Collection entries
_ _ _

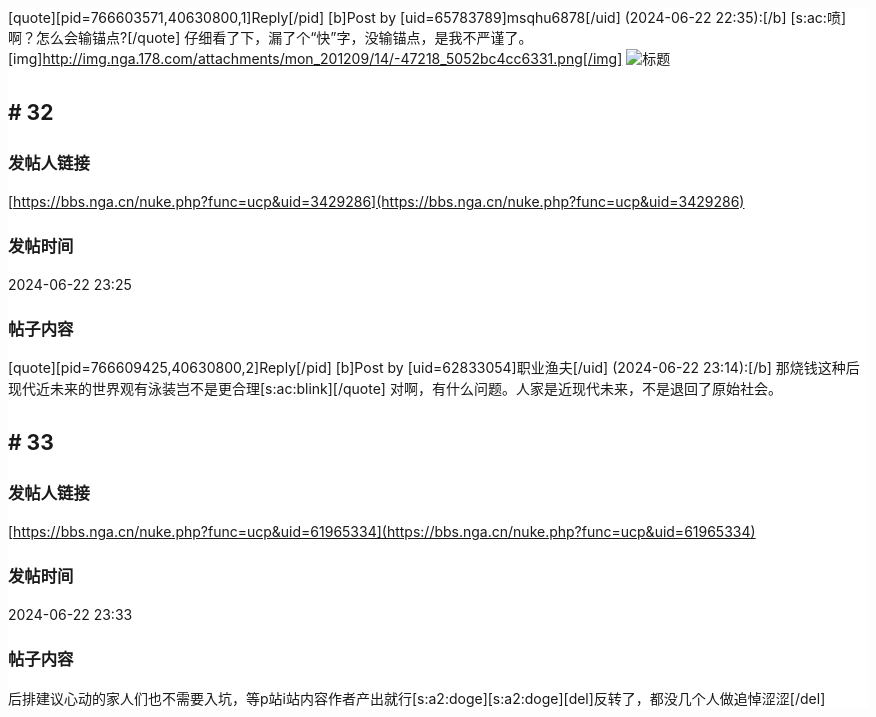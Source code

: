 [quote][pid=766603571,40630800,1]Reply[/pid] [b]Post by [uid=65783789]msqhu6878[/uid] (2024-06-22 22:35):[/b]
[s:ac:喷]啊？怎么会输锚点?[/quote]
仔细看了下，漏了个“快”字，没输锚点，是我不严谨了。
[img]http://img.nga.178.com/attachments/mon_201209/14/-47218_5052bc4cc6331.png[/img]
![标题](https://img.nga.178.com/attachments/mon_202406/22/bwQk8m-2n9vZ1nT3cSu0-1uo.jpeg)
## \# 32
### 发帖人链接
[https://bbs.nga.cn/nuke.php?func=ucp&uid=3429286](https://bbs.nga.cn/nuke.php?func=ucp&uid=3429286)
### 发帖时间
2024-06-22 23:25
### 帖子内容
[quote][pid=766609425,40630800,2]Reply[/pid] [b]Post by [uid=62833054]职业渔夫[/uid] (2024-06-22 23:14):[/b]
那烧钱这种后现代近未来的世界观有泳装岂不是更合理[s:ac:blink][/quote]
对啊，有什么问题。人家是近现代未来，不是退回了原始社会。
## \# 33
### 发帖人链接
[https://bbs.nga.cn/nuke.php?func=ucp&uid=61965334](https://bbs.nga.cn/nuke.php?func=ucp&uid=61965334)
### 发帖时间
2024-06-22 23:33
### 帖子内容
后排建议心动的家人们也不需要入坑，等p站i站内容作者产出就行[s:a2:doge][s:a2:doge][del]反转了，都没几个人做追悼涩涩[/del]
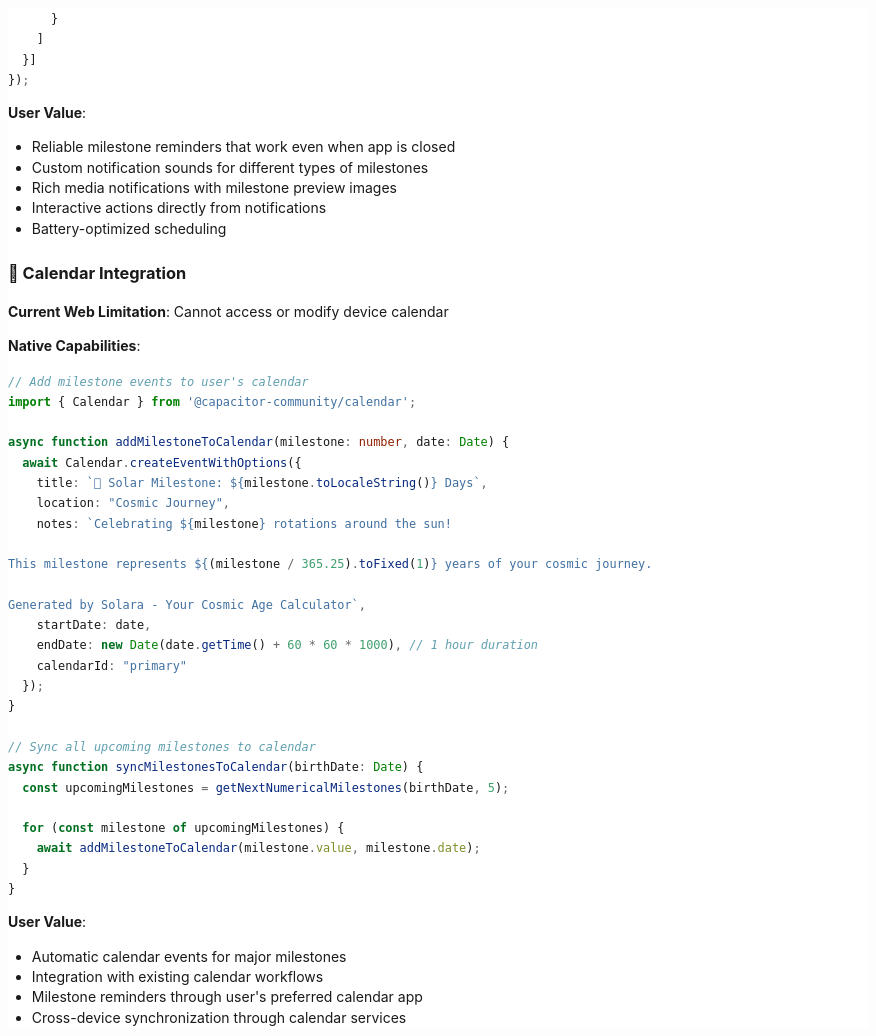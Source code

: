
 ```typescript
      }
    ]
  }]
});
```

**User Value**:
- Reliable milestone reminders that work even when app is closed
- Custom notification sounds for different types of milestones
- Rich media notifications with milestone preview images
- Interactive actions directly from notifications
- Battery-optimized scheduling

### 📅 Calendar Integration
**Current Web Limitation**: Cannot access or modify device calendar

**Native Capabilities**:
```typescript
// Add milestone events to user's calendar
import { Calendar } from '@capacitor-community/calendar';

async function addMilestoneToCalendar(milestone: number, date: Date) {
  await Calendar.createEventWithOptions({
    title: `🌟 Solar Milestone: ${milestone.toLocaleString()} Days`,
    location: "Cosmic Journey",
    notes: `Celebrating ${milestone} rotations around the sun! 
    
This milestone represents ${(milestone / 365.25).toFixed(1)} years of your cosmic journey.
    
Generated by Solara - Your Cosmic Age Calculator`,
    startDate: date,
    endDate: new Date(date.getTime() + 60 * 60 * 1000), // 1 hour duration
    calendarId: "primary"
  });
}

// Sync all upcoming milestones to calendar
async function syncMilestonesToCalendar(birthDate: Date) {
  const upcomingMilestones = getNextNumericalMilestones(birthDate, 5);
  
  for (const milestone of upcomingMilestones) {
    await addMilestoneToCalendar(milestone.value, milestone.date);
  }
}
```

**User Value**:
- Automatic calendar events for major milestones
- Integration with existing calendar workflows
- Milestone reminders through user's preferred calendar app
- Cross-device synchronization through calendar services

_ _ _

Your instructions: Within the entries, find all lines that contain "async" and copy each one.

Answer below:
async function addMilestoneToCalendar(milestone: number, date: Date) {
async function syncMilestonesToCalendar(birthDate: Date) {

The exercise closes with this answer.